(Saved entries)
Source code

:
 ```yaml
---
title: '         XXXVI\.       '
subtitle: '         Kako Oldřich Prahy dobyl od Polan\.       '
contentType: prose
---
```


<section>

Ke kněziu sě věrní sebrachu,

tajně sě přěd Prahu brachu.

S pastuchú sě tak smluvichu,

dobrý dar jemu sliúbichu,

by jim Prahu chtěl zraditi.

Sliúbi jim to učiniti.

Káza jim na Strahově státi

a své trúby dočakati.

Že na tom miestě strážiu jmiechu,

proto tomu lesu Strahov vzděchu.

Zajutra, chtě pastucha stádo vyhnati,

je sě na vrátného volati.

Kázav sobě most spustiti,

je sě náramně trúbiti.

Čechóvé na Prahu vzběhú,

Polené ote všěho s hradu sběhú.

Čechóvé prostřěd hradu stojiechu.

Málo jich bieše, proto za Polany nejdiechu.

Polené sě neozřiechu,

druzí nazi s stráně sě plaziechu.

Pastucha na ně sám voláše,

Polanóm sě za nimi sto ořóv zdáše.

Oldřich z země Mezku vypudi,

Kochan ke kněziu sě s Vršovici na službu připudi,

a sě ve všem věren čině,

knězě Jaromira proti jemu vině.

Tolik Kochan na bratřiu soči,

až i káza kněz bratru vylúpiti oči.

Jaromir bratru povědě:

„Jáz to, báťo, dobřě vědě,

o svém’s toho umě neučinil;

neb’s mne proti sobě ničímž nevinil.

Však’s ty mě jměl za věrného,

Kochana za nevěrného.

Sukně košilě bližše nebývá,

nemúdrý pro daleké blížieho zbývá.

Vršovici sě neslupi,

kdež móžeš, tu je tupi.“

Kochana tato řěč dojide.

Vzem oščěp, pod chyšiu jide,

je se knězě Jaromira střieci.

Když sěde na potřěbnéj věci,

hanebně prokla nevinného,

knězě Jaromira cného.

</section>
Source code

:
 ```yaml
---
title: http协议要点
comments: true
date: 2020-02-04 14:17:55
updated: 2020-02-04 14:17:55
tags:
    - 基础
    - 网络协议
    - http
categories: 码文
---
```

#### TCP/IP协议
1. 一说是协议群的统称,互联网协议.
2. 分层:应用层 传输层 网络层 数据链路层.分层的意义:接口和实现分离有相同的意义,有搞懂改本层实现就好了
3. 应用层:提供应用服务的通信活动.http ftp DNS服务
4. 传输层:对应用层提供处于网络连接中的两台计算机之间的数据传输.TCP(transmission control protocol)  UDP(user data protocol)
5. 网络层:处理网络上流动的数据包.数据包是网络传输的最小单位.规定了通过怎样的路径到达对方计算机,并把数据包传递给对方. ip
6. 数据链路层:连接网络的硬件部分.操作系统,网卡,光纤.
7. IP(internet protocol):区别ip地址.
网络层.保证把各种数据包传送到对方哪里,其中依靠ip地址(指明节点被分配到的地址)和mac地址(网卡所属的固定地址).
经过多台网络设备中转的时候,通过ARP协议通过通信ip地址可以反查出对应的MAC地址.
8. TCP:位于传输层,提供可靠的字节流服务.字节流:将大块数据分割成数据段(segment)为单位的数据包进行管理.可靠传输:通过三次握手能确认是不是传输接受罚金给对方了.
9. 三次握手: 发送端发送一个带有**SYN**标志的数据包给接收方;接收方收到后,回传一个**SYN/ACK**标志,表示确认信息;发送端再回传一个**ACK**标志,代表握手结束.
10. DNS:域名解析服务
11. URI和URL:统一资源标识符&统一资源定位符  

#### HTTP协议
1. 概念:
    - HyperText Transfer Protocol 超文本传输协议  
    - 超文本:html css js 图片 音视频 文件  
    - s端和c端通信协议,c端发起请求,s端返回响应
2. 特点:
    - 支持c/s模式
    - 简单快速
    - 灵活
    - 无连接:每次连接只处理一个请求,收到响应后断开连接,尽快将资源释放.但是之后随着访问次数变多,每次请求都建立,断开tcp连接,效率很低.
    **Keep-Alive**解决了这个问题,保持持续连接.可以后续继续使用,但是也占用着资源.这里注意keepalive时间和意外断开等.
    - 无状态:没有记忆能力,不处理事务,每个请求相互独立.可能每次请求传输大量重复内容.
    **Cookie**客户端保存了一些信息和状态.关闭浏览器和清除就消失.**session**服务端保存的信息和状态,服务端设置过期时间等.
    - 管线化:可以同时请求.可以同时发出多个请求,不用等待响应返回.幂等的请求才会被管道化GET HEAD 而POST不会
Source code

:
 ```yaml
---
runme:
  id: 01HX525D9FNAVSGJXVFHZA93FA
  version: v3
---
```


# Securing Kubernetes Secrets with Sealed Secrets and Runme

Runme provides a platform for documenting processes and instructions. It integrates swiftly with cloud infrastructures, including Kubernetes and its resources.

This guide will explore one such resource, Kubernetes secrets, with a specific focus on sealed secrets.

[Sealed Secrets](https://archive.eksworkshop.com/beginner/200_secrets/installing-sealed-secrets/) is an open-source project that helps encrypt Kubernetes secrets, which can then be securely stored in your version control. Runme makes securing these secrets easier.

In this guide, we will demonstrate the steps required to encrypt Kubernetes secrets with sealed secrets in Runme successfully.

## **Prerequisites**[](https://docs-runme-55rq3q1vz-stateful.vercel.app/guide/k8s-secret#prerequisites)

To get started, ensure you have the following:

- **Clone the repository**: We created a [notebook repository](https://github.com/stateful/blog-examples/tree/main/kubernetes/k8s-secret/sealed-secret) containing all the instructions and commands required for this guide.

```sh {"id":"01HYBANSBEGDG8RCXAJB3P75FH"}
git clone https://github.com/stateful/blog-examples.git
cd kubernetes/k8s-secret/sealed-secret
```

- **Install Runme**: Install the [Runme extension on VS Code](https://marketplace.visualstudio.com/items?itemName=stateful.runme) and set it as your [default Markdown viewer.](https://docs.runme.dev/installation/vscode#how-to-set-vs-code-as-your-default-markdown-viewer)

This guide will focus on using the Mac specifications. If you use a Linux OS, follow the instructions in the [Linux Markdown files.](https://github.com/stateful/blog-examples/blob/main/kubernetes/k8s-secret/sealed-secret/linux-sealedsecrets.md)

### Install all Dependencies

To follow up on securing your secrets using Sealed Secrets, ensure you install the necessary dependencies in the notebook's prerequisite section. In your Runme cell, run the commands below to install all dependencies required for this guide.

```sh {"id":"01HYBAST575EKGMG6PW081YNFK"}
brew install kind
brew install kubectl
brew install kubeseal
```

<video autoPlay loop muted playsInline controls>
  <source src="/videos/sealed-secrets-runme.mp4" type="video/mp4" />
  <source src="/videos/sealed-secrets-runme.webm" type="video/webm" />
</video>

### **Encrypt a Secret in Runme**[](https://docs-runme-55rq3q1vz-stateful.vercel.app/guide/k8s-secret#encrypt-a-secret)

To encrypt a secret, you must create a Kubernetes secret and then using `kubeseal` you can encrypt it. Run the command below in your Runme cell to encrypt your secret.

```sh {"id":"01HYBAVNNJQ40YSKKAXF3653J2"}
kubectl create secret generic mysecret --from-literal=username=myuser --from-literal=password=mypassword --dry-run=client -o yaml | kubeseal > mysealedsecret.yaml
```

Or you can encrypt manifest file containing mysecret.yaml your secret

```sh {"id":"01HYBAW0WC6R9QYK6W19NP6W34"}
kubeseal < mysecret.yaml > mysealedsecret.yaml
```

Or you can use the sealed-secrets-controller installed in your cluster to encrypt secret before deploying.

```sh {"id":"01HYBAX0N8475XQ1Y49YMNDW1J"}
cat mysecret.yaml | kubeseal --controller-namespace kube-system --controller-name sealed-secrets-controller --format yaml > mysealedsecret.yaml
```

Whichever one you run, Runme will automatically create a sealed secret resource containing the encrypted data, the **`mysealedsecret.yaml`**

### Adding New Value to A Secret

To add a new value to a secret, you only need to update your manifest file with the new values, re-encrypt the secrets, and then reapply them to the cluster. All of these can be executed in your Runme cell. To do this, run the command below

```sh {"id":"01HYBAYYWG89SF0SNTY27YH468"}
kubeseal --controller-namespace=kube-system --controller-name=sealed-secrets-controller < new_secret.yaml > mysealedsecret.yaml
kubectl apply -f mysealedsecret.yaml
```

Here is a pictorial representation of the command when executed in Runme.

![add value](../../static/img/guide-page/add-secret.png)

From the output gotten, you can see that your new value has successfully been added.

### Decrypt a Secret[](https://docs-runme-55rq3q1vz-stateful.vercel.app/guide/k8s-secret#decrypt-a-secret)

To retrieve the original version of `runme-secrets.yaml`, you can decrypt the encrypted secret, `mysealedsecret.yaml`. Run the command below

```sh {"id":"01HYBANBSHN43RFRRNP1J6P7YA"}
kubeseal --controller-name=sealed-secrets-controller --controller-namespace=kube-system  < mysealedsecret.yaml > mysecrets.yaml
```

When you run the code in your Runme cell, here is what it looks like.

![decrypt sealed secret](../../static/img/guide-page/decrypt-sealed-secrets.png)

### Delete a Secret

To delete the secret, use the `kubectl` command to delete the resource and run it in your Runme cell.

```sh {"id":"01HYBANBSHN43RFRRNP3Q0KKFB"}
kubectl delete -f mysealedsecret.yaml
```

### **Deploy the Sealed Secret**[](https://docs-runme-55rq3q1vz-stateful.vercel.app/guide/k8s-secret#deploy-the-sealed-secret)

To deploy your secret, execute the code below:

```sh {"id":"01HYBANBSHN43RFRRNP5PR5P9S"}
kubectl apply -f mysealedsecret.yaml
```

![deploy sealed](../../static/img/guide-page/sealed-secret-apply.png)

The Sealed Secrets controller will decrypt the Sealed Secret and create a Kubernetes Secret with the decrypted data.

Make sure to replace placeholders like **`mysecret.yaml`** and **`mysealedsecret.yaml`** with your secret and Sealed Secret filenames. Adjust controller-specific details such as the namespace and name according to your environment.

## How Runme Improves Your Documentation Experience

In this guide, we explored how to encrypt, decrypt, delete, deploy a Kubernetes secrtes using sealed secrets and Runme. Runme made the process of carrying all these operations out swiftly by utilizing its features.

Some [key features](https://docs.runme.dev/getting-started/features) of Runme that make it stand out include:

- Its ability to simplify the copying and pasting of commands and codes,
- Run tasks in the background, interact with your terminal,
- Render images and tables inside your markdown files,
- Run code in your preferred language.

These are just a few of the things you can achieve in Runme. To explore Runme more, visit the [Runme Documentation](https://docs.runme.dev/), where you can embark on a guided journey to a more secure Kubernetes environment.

Assignment: Copy, exactly and only, the lines above that begin with the one containing "Ke kněziu sě věrní" and finish with the one containing "neb’s mne proti sobě ničímž nevinil.".

Response to the task:
Ke kněziu sě věrní sebrachu,

tajně sě přěd Prahu brachu.

S pastuchú sě tak smluvichu,

dobrý dar jemu sliúbichu,

by jim Prahu chtěl zraditi.

Sliúbi jim to učiniti.

Káza jim na Strahově státi

a své trúby dočakati.

Že na tom miestě strážiu jmiechu,

proto tomu lesu Strahov vzděchu.

Zajutra, chtě pastucha stádo vyhnati,

je sě na vrátného volati.

Kázav sobě most spustiti,

je sě náramně trúbiti.

Čechóvé na Prahu vzběhú,

Polené ote všěho s hradu sběhú.

Čechóvé prostřěd hradu stojiechu.

Málo jich bieše, proto za Polany nejdiechu.

Polené sě neozřiechu,

druzí nazi s stráně sě plaziechu.

Pastucha na ně sám voláše,

Polanóm sě za nimi sto ořóv zdáše.

Oldřich z země Mezku vypudi,

Kochan ke kněziu sě s Vršovici na službu připudi,

a sě ve všem věren čině,

knězě Jaromira proti jemu vině.

Tolik Kochan na bratřiu soči,

až i káza kněz bratru vylúpiti oči.

Jaromir bratru povědě:

„Jáz to, báťo, dobřě vědě,

o svém’s toho umě neučinil;

neb’s mne proti sobě ničímž nevinil.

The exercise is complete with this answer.